Material supplied
# # # # #
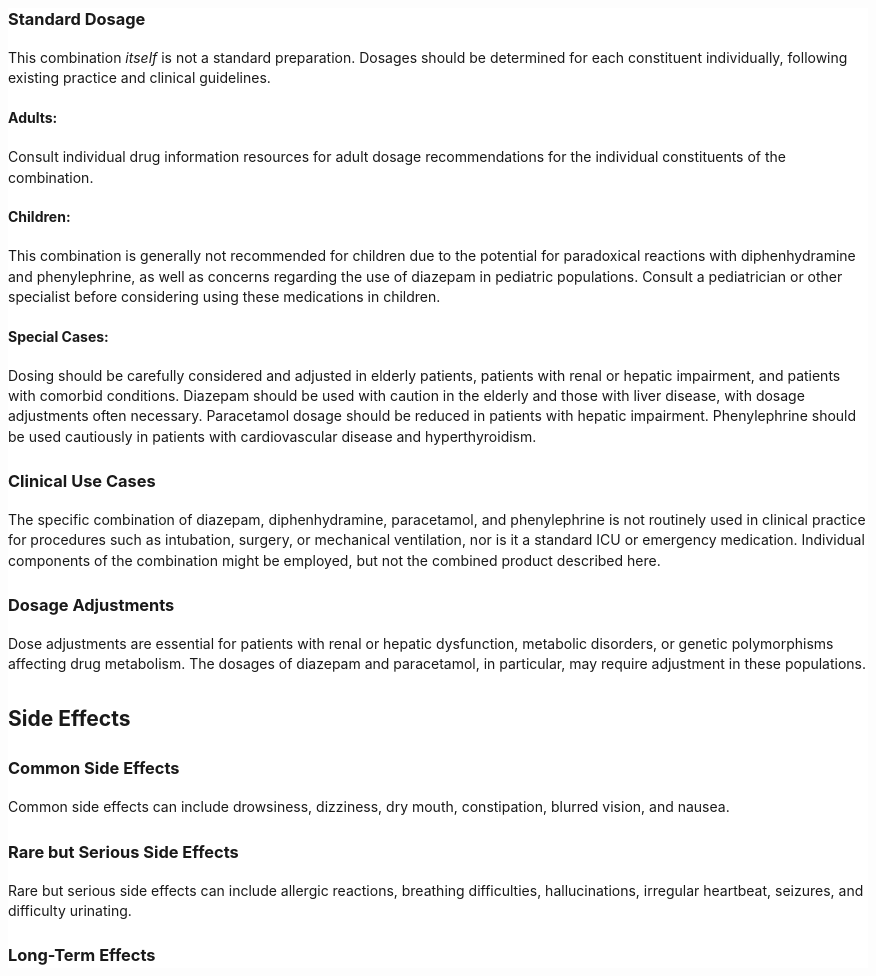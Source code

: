 ### **Standard Dosage**

This combination *itself* is not a standard preparation.  Dosages should be determined for each constituent individually, following existing practice and clinical guidelines.

#### **Adults:**

Consult individual drug information resources for adult dosage recommendations for the individual constituents of the combination.


#### **Children:**

This combination is generally not recommended for children due to the potential for paradoxical reactions with diphenhydramine and phenylephrine, as well as concerns regarding the use of diazepam in pediatric populations. Consult a pediatrician or other specialist before considering using these medications in children.


#### **Special Cases:**

Dosing should be carefully considered and adjusted in elderly patients, patients with renal or hepatic impairment, and patients with comorbid conditions. Diazepam should be used with caution in the elderly and those with liver disease, with dosage adjustments often necessary.  Paracetamol dosage should be reduced in patients with hepatic impairment. Phenylephrine should be used cautiously in patients with cardiovascular disease and hyperthyroidism.


### **Clinical Use Cases**

The specific combination of diazepam, diphenhydramine, paracetamol, and phenylephrine is not routinely used in clinical practice for procedures such as intubation, surgery, or mechanical ventilation, nor is it a standard ICU or emergency medication.  Individual components of the combination might be employed, but not the combined product described here.


### **Dosage Adjustments**

Dose adjustments are essential for patients with renal or hepatic dysfunction, metabolic disorders, or genetic polymorphisms affecting drug metabolism. The dosages of diazepam and paracetamol, in particular, may require adjustment in these populations.

## **Side Effects**

### **Common Side Effects**

Common side effects can include drowsiness, dizziness, dry mouth, constipation, blurred vision, and nausea.

### **Rare but Serious Side Effects**

Rare but serious side effects can include allergic reactions, breathing difficulties, hallucinations, irregular heartbeat, seizures, and difficulty urinating.

### **Long-Term Effects**

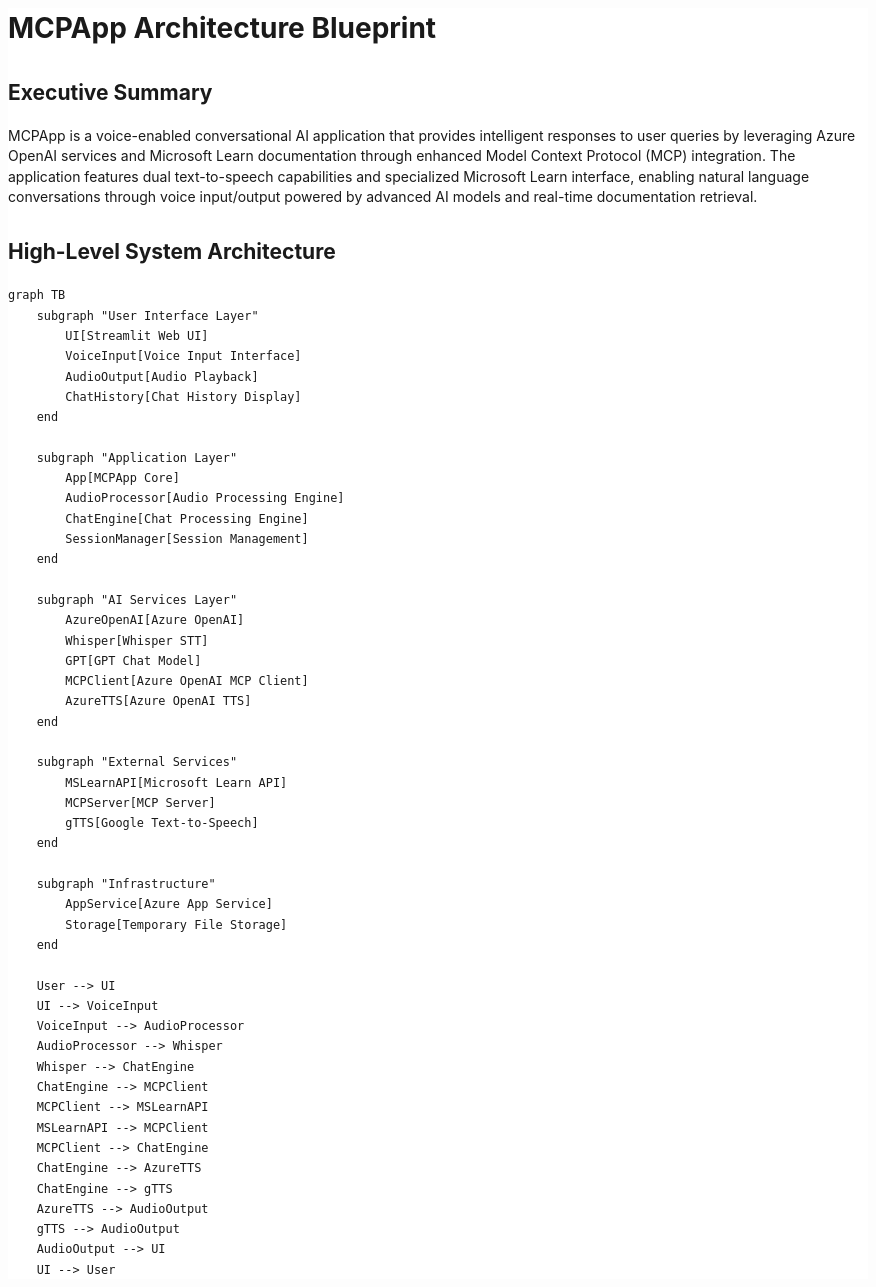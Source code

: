 # MCPApp Architecture Blueprint

## Executive Summary

MCPApp is a voice-enabled conversational AI application that provides intelligent responses to user queries by leveraging Azure OpenAI services and Microsoft Learn documentation through enhanced Model Context Protocol (MCP) integration. The application features dual text-to-speech capabilities and specialized Microsoft Learn interface, enabling natural language conversations through voice input/output powered by advanced AI models and real-time documentation retrieval.

## High-Level System Architecture

```mermaid
graph TB
    subgraph "User Interface Layer"
        UI[Streamlit Web UI]
        VoiceInput[Voice Input Interface]
        AudioOutput[Audio Playback]
        ChatHistory[Chat History Display]
    end
    
    subgraph "Application Layer"
        App[MCPApp Core]
        AudioProcessor[Audio Processing Engine]
        ChatEngine[Chat Processing Engine]
        SessionManager[Session Management]
    end
    
    subgraph "AI Services Layer"
        AzureOpenAI[Azure OpenAI]
        Whisper[Whisper STT]
        GPT[GPT Chat Model]
        MCPClient[Azure OpenAI MCP Client]
        AzureTTS[Azure OpenAI TTS]
    end
    
    subgraph "External Services"
        MSLearnAPI[Microsoft Learn API]
        MCPServer[MCP Server]
        gTTS[Google Text-to-Speech]
    end
    
    subgraph "Infrastructure"
        AppService[Azure App Service]
        Storage[Temporary File Storage]
    end
    
    User --> UI
    UI --> VoiceInput
    VoiceInput --> AudioProcessor
    AudioProcessor --> Whisper
    Whisper --> ChatEngine
    ChatEngine --> MCPClient
    MCPClient --> MSLearnAPI
    MSLearnAPI --> MCPClient
    MCPClient --> ChatEngine
    ChatEngine --> AzureTTS
    ChatEngine --> gTTS
    AzureTTS --> AudioOutput
    gTTS --> AudioOutput
    AudioOutput --> UI
    UI --> User
```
# # # # #
Work order
Wherever the listing shows a picture, omit it and output the rest exactly as given.

Written response
Source code

: ### **Standard Dosage**

This combination *itself* is not a standard preparation.  Dosages should be determined for each constituent individually, following existing practice and clinical guidelines.

#### **Adults:**

Consult individual drug information resources for adult dosage recommendations for the individual constituents of the combination.


#### **Children:**

This combination is generally not recommended for children due to the potential for paradoxical reactions with diphenhydramine and phenylephrine, as well as concerns regarding the use of diazepam in pediatric populations. Consult a pediatrician or other specialist before considering using these medications in children.


#### **Special Cases:**

Dosing should be carefully considered and adjusted in elderly patients, patients with renal or hepatic impairment, and patients with comorbid conditions. Diazepam should be used with caution in the elderly and those with liver disease, with dosage adjustments often necessary.  Paracetamol dosage should be reduced in patients with hepatic impairment. Phenylephrine should be used cautiously in patients with cardiovascular disease and hyperthyroidism.


### **Clinical Use Cases**

The specific combination of diazepam, diphenhydramine, paracetamol, and phenylephrine is not routinely used in clinical practice for procedures such as intubation, surgery, or mechanical ventilation, nor is it a standard ICU or emergency medication.  Individual components of the combination might be employed, but not the combined product described here.


### **Dosage Adjustments**

Dose adjustments are essential for patients with renal or hepatic dysfunction, metabolic disorders, or genetic polymorphisms affecting drug metabolism. The dosages of diazepam and paracetamol, in particular, may require adjustment in these populations.

## **Side Effects**

### **Common Side Effects**

Common side effects can include drowsiness, dizziness, dry mouth, constipation, blurred vision, and nausea.

### **Rare but Serious Side Effects**

Rare but serious side effects can include allergic reactions, breathing difficulties, hallucinations, irregular heartbeat, seizures, and difficulty urinating.

### **Long-Term Effects**

Source code

: # MCPApp Architecture Blueprint

## Executive Summary

MCPApp is a voice-enabled conversational AI application that provides intelligent responses to user queries by leveraging Azure OpenAI services and Microsoft Learn documentation through enhanced Model Context Protocol (MCP) integration. The application features dual text-to-speech capabilities and specialized Microsoft Learn interface, enabling natural language conversations through voice input/output powered by advanced AI models and real-time documentation retrieval.

## High-Level System Architecture

```mermaid
graph TB
    subgraph "User Interface Layer"
        UI[Streamlit Web UI]
        VoiceInput[Voice Input Interface]
        AudioOutput[Audio Playback]
        ChatHistory[Chat History Display]
    end
    
    subgraph "Application Layer"
        App[MCPApp Core]
        AudioProcessor[Audio Processing Engine]
        ChatEngine[Chat Processing Engine]
        SessionManager[Session Management]
    end
    
    subgraph "AI Services Layer"
        AzureOpenAI[Azure OpenAI]
        Whisper[Whisper STT]
        GPT[GPT Chat Model]
        MCPClient[Azure OpenAI MCP Client]
        AzureTTS[Azure OpenAI TTS]
    end
    
    subgraph "External Services"
        MSLearnAPI[Microsoft Learn API]
        MCPServer[MCP Server]
        gTTS[Google Text-to-Speech]
    end
    
    subgraph "Infrastructure"
        AppService[Azure App Service]
        Storage[Temporary File Storage]
    end
    
    User --> UI
    UI --> VoiceInput
    VoiceInput --> AudioProcessor
    AudioProcessor --> Whisper
    Whisper --> ChatEngine
    ChatEngine --> MCPClient
    MCPClient --> MSLearnAPI
    MSLearnAPI --> MCPClient
    MCPClient --> ChatEngine
    ChatEngine --> AzureTTS
    ChatEngine --> gTTS
    AzureTTS --> AudioOutput
    gTTS --> AudioOutput
    AudioOutput --> UI
    UI --> User
```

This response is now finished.